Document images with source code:
▼

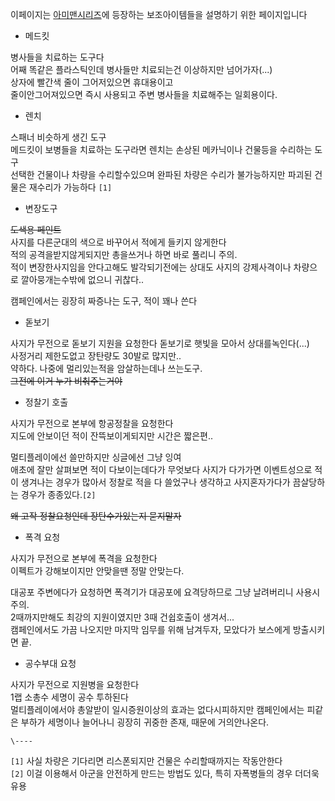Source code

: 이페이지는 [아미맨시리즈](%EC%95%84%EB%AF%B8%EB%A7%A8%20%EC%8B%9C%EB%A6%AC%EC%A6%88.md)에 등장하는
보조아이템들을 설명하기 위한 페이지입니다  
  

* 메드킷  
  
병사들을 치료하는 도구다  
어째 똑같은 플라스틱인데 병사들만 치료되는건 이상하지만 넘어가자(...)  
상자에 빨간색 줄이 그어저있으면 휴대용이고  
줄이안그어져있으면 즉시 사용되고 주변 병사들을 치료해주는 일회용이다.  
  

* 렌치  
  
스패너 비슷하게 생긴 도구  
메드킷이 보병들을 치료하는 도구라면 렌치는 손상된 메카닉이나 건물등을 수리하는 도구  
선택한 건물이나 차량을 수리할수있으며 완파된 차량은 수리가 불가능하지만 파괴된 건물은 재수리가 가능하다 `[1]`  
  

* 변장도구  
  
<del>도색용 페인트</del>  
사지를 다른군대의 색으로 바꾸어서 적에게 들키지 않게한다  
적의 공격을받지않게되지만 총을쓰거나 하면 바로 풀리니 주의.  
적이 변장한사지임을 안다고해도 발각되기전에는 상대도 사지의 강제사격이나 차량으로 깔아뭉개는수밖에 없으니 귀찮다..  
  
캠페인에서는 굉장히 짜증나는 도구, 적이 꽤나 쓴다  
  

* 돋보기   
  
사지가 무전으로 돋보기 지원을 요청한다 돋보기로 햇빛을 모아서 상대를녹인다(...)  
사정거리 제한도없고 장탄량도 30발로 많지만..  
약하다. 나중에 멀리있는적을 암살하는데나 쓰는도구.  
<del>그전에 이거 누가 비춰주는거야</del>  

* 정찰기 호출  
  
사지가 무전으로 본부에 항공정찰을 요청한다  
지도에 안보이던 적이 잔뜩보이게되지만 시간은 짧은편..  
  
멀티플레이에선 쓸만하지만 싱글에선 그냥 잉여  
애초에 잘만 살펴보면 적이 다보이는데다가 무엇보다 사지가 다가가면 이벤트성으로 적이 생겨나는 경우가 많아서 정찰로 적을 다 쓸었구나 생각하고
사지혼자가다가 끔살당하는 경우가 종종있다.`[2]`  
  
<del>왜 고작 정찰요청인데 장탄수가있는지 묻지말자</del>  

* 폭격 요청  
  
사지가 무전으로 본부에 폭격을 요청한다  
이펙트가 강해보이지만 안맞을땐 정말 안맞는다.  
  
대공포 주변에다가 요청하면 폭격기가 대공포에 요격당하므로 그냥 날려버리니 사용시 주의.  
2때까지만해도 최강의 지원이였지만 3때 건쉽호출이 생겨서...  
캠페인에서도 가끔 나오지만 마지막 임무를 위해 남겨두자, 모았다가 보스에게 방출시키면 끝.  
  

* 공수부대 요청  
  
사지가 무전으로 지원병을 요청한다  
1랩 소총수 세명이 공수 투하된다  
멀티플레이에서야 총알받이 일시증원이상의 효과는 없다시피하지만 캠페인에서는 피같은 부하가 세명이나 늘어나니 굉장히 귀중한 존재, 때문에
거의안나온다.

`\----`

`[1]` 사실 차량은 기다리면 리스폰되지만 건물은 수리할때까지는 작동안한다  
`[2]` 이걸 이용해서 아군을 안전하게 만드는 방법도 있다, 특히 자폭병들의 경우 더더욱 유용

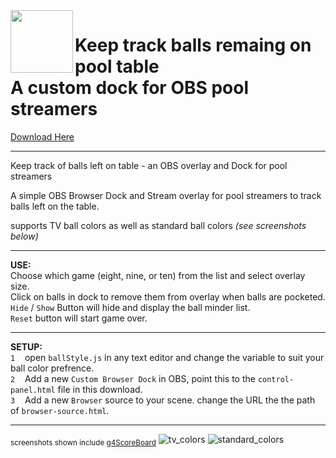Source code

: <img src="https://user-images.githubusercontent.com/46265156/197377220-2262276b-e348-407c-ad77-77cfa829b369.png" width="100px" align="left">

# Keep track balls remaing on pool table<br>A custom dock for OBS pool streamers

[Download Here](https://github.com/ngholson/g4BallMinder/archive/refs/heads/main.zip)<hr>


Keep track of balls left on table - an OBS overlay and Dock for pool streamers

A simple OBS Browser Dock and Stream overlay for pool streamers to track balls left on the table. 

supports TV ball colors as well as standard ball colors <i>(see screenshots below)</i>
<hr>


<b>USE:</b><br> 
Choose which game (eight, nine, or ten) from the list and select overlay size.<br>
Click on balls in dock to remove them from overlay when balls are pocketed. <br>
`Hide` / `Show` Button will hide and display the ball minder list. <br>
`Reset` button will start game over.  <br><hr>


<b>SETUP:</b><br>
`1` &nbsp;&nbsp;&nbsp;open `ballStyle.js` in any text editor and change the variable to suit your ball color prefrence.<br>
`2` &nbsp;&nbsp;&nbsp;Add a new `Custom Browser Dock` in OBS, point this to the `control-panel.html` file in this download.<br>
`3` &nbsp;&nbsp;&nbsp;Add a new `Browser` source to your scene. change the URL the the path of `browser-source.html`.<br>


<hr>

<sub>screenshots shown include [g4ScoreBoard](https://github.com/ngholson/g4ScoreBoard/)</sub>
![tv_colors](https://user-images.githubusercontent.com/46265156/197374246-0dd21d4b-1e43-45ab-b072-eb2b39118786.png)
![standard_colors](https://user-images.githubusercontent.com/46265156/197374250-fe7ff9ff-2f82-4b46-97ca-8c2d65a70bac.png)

▲

→ WHAT NEEDS TO BE DONE:
Look above for the line containing "Keep track of" and the line containing "Click on balls". Transcribe both, with the lines between them, exactly.

→ RESPONSE BELOW:
Keep track of balls left on table - an OBS overlay and Dock for pool streamers

A simple OBS Browser Dock and Stream overlay for pool streamers to track balls left on the table. 

supports TV ball colors as well as standard ball colors <i>(see screenshots below)</i>
<hr>


<b>USE:</b><br> 
Choose which game (eight, nine, or ten) from the list and select overlay size.<br>
Click on balls in dock to remove them from overlay when balls are pocketed. <br>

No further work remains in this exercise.